▸ **Problem to solve**
Tally up the lines in the following entries where the string "docs" appears, and answer with the number alone.

▸ **Task inputs**
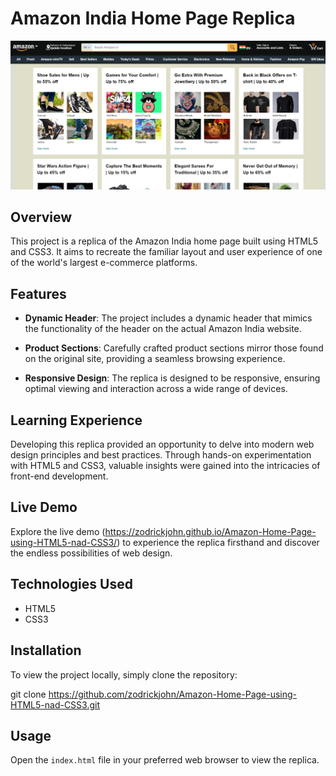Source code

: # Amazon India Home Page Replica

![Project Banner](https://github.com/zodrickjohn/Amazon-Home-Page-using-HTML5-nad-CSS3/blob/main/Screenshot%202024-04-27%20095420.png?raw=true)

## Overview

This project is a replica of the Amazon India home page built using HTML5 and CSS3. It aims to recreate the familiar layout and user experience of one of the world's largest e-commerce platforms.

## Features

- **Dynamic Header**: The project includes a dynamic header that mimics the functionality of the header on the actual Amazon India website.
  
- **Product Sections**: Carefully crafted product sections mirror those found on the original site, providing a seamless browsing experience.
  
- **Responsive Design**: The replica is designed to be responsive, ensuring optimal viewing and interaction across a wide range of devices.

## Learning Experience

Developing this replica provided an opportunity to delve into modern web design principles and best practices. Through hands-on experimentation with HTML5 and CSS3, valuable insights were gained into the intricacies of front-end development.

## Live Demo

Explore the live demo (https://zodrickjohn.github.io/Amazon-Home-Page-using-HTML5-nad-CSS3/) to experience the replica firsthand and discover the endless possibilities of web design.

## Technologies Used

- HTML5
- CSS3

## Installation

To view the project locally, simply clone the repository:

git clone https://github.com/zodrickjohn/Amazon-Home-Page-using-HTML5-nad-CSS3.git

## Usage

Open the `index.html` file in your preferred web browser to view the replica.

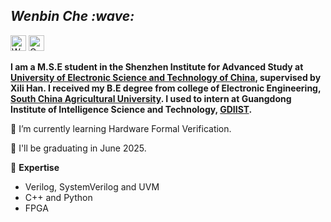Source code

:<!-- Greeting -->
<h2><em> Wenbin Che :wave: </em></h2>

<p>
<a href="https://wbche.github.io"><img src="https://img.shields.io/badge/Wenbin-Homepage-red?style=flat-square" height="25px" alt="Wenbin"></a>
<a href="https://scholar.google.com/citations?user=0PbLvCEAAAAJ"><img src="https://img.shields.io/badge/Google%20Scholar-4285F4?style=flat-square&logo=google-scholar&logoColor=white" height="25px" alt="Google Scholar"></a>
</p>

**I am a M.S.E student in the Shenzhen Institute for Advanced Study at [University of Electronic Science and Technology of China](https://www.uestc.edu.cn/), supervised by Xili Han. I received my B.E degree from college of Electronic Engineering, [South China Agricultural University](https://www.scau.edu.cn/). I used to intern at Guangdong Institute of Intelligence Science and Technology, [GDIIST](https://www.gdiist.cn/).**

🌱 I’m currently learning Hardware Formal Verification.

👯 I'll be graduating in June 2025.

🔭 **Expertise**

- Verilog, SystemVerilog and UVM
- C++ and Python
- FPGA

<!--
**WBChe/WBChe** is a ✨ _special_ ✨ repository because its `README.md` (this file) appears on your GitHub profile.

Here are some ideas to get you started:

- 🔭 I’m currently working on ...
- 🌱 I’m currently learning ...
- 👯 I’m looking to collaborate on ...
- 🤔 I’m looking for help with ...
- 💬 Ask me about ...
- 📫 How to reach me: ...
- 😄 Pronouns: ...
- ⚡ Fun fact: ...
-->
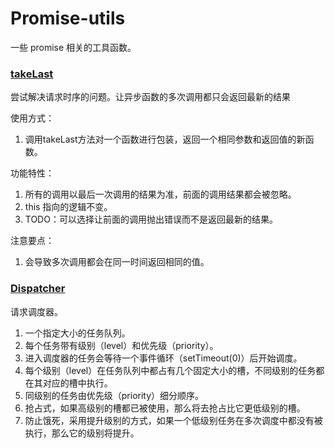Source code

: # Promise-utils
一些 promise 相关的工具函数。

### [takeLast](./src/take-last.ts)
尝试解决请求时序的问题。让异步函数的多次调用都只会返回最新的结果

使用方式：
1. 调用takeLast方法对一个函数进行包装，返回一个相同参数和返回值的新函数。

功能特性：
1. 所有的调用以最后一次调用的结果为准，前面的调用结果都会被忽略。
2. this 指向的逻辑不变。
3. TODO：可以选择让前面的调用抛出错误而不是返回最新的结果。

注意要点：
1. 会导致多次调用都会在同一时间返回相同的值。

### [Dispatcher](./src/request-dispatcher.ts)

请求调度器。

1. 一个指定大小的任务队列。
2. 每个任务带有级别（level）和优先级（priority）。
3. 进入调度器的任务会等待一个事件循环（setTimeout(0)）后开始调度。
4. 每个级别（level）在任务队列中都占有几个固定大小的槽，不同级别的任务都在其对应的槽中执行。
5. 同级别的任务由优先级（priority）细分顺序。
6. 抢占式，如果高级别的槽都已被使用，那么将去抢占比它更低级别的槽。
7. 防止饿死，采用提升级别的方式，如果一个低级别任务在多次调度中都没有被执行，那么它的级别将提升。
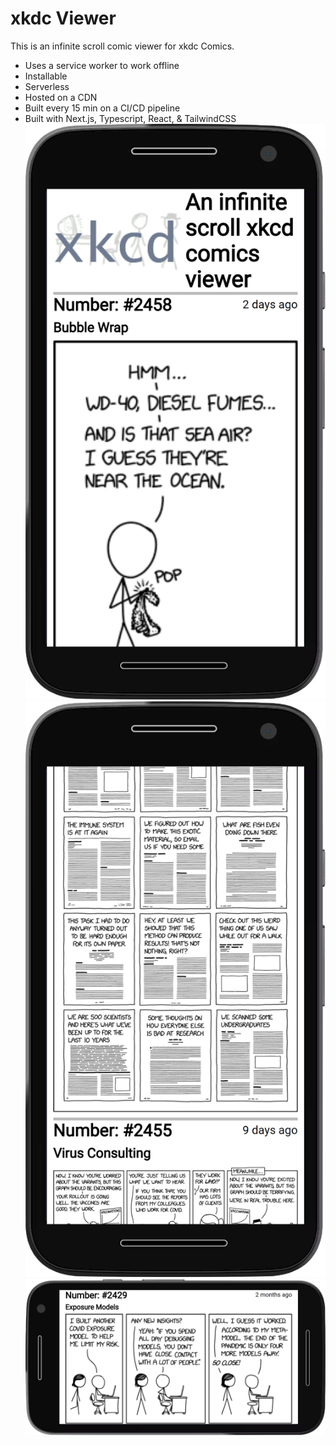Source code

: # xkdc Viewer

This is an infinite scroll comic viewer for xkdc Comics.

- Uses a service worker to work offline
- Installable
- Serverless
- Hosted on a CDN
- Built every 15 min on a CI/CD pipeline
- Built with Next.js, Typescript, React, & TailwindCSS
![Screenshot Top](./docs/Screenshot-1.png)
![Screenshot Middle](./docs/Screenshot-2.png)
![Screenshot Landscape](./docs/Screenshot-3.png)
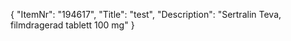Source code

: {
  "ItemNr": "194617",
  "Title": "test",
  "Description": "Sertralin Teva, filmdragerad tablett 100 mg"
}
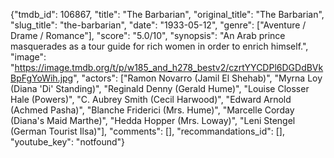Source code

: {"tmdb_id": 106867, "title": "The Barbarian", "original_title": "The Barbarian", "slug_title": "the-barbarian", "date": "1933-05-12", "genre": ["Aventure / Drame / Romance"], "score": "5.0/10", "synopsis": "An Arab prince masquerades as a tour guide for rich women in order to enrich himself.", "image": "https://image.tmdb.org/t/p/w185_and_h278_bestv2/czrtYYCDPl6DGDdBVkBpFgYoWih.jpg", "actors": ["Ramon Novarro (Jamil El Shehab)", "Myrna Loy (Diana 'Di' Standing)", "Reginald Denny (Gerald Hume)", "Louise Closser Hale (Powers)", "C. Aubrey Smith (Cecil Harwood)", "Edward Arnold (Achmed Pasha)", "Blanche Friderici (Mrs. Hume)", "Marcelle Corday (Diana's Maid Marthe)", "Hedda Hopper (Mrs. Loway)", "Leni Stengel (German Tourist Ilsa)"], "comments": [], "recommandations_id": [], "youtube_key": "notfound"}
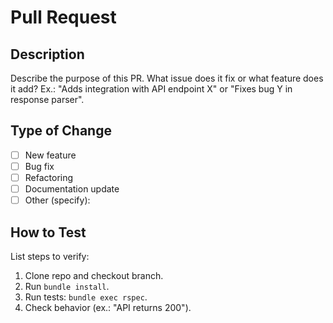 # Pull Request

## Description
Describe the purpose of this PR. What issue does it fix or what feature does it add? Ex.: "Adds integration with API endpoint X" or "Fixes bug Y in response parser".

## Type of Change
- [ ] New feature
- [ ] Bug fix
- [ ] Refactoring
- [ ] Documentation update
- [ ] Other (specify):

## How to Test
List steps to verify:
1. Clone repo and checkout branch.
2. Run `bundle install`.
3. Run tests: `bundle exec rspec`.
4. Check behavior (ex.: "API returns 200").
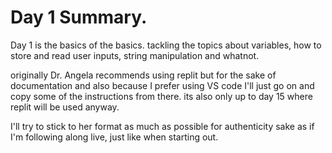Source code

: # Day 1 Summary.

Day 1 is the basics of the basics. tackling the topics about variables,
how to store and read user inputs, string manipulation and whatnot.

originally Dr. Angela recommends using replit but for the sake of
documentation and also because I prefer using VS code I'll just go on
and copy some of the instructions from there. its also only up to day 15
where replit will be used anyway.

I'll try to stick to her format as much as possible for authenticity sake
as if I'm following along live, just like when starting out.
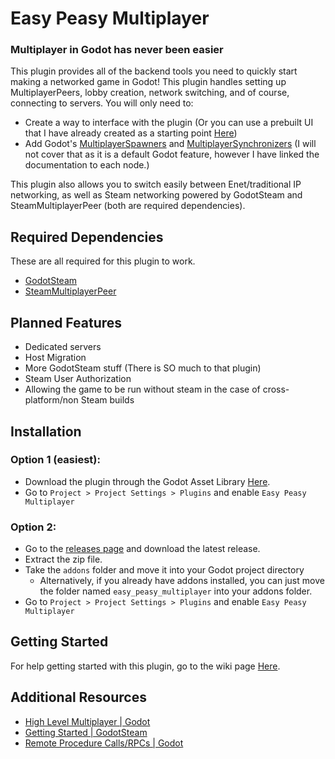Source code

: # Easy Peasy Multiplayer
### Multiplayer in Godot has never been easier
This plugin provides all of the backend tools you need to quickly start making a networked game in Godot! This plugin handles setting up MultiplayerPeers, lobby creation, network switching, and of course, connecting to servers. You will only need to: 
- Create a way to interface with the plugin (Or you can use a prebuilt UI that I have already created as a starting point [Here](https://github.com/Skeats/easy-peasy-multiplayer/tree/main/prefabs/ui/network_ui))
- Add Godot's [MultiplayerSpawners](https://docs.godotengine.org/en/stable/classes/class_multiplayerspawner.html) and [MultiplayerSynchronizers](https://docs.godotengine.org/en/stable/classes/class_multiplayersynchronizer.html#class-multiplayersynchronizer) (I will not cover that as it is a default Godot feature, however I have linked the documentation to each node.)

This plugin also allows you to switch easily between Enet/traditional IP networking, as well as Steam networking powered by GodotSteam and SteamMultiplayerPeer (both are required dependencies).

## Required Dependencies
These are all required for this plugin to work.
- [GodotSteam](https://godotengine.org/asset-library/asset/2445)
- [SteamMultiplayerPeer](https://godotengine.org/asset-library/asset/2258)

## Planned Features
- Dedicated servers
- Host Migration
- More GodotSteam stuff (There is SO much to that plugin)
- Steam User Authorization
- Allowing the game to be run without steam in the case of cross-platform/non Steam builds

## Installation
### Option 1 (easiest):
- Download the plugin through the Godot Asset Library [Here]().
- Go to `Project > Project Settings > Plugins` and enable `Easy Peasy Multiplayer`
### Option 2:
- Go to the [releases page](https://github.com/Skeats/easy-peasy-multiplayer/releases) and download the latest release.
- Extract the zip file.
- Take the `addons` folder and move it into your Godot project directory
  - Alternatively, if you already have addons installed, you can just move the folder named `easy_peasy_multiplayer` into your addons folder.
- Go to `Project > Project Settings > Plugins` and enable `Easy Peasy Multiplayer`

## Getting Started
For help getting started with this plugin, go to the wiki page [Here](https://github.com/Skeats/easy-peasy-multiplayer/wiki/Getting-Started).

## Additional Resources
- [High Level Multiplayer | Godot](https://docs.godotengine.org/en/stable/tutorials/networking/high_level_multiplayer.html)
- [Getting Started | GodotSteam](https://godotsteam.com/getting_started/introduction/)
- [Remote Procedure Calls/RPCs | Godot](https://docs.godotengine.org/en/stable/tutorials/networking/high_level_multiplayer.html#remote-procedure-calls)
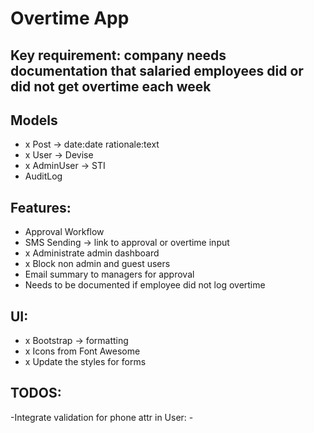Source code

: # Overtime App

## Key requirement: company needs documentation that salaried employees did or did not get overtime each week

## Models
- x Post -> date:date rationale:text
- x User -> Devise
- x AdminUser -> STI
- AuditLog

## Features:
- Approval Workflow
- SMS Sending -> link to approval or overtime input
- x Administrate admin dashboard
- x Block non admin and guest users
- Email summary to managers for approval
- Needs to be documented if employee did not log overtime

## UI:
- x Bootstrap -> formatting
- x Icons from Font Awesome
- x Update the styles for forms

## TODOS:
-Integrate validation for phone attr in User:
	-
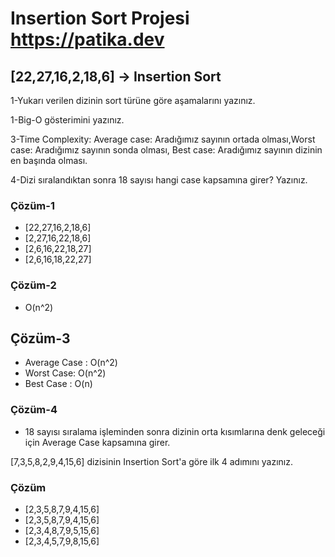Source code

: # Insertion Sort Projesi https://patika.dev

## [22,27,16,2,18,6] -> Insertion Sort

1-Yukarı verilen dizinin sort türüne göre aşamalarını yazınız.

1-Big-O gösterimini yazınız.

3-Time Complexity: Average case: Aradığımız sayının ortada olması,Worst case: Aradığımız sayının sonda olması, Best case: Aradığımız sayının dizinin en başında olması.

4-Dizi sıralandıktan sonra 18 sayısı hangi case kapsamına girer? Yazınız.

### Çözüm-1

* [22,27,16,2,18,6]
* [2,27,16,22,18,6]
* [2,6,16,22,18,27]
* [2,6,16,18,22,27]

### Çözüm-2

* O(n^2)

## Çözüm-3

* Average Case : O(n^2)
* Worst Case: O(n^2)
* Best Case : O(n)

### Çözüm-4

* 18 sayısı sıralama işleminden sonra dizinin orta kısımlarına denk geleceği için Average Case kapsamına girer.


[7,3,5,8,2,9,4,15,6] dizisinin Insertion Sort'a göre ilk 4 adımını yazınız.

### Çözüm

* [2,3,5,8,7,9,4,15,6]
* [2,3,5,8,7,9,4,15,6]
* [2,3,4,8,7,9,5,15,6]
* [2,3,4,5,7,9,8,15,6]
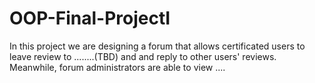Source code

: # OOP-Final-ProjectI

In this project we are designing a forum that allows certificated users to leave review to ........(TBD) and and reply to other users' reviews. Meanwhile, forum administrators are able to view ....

▸ **Exercise output**
6